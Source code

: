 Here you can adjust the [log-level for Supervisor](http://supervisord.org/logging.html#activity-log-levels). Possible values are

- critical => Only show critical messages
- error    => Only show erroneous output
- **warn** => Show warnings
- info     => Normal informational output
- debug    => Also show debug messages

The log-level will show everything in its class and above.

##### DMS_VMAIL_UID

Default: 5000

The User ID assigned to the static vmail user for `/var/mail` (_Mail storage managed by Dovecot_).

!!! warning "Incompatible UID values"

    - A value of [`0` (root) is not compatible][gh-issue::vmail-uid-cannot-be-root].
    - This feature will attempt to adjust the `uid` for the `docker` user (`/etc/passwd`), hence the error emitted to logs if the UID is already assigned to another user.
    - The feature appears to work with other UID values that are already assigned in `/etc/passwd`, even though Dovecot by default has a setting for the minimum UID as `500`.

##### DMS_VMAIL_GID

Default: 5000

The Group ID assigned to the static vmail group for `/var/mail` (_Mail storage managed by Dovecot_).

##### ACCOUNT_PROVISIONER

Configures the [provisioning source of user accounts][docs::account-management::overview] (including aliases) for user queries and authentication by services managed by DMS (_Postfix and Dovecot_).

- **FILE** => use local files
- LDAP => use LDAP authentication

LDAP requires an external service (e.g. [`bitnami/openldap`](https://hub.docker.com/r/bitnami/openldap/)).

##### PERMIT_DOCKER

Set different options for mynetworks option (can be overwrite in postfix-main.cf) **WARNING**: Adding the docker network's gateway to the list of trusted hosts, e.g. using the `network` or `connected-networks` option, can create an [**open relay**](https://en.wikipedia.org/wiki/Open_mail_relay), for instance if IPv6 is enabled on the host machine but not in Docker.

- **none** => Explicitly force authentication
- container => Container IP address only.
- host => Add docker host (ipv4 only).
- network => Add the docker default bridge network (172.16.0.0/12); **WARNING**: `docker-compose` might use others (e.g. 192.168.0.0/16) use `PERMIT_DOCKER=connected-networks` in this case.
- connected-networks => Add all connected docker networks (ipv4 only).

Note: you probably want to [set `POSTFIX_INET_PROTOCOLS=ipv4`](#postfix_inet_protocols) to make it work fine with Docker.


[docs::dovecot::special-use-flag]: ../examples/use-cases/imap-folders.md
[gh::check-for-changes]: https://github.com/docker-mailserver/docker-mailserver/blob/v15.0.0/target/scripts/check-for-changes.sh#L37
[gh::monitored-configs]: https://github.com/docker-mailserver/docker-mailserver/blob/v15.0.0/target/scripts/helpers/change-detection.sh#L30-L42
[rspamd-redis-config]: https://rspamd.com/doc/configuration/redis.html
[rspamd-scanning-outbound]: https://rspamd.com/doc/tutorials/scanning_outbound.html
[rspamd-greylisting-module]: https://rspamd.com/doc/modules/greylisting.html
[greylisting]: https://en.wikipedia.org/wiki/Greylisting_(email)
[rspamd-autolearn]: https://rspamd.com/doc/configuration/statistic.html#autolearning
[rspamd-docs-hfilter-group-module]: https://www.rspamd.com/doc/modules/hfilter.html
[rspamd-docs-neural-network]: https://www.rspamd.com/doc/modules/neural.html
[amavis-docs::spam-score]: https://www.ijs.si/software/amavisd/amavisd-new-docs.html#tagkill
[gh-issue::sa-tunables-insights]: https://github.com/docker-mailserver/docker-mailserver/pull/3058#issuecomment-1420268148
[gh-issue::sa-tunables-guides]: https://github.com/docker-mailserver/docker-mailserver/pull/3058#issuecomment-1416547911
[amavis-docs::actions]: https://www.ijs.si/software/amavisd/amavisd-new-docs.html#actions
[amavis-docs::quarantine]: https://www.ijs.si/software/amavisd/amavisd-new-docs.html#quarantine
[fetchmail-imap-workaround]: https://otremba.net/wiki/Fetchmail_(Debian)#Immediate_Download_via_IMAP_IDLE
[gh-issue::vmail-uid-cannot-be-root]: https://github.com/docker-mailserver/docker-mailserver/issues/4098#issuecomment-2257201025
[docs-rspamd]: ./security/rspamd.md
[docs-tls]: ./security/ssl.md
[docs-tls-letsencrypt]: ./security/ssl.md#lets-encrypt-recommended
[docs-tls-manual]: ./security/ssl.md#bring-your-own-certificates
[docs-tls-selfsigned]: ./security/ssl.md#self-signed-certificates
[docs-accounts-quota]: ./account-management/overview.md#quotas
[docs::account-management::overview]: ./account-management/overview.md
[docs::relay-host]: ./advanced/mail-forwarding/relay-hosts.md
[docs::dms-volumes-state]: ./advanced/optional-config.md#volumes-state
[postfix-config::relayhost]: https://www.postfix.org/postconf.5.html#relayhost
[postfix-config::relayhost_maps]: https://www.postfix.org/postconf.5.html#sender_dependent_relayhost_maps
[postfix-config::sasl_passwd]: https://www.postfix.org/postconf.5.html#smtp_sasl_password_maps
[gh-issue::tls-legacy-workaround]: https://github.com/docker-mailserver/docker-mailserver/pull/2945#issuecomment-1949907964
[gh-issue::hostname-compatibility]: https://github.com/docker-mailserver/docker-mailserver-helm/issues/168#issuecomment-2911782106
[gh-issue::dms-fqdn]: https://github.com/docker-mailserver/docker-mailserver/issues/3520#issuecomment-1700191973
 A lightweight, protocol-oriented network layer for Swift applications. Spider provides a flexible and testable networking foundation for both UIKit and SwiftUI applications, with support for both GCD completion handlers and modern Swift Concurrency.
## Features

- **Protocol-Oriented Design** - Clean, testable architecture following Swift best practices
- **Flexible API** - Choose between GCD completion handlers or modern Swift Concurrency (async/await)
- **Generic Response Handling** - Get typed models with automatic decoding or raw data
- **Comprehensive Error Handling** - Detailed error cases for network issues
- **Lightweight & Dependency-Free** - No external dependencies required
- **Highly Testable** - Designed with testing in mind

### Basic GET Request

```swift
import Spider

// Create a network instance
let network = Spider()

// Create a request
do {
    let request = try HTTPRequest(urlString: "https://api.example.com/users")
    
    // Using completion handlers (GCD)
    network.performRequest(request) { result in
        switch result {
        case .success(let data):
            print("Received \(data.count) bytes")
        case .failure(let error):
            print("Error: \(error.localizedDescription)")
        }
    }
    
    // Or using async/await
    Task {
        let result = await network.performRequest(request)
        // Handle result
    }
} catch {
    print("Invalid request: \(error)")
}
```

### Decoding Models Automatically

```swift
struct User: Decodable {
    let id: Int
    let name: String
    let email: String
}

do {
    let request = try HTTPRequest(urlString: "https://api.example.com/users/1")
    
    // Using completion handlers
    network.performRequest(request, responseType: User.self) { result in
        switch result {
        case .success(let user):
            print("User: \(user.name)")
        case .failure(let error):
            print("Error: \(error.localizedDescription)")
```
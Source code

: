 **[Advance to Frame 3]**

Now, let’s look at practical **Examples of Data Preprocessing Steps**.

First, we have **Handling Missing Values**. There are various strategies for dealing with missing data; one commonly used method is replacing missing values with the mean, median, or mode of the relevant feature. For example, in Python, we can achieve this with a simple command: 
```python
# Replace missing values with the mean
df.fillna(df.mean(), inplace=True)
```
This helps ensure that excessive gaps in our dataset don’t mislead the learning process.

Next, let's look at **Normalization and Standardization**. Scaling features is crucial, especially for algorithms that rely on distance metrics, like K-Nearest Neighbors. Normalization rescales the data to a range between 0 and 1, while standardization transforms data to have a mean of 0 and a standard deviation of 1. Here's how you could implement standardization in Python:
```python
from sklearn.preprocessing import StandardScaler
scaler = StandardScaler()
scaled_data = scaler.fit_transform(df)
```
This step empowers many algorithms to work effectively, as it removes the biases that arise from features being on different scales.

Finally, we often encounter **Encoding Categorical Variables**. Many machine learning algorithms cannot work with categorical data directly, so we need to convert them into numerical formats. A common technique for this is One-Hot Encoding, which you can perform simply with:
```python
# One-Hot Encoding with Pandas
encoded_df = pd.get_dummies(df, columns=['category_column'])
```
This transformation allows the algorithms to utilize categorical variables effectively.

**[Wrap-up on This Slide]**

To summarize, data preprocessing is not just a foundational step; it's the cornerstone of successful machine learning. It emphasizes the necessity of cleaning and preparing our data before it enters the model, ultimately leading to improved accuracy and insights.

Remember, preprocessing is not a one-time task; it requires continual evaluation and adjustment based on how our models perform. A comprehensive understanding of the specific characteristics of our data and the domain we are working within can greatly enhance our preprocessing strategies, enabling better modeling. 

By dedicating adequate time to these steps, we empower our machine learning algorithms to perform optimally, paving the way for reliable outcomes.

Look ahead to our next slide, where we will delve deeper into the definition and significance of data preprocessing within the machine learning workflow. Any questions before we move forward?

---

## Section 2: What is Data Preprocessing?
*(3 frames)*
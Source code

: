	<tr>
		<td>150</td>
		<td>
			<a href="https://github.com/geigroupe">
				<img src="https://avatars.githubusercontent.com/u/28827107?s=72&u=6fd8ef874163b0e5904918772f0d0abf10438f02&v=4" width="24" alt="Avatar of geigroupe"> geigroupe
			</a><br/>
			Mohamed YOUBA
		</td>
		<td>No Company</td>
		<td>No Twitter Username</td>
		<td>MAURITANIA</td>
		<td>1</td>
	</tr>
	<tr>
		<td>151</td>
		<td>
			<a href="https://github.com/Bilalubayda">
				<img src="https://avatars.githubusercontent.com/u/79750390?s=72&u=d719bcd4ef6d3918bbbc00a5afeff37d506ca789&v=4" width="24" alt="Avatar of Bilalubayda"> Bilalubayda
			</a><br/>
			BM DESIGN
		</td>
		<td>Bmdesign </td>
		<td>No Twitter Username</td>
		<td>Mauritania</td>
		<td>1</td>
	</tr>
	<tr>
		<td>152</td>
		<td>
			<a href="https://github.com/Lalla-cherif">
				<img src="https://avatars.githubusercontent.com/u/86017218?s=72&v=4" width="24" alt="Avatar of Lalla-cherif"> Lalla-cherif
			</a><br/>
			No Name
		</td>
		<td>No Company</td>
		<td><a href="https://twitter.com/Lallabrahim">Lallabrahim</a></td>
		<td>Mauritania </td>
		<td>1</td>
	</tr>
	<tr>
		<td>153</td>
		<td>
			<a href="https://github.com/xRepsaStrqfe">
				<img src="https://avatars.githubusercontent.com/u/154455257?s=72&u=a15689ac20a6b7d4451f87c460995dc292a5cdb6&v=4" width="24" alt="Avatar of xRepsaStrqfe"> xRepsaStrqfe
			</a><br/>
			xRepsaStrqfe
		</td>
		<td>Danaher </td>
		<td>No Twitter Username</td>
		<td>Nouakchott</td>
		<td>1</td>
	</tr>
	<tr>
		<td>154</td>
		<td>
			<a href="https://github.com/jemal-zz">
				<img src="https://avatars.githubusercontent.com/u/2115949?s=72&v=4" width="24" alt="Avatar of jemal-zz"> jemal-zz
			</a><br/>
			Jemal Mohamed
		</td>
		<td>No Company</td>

### [Your objective]
Report all lines of the data above that include the string "output".

### [Answer for the task]
- error    => Only show erroneous output
- info     => Normal informational output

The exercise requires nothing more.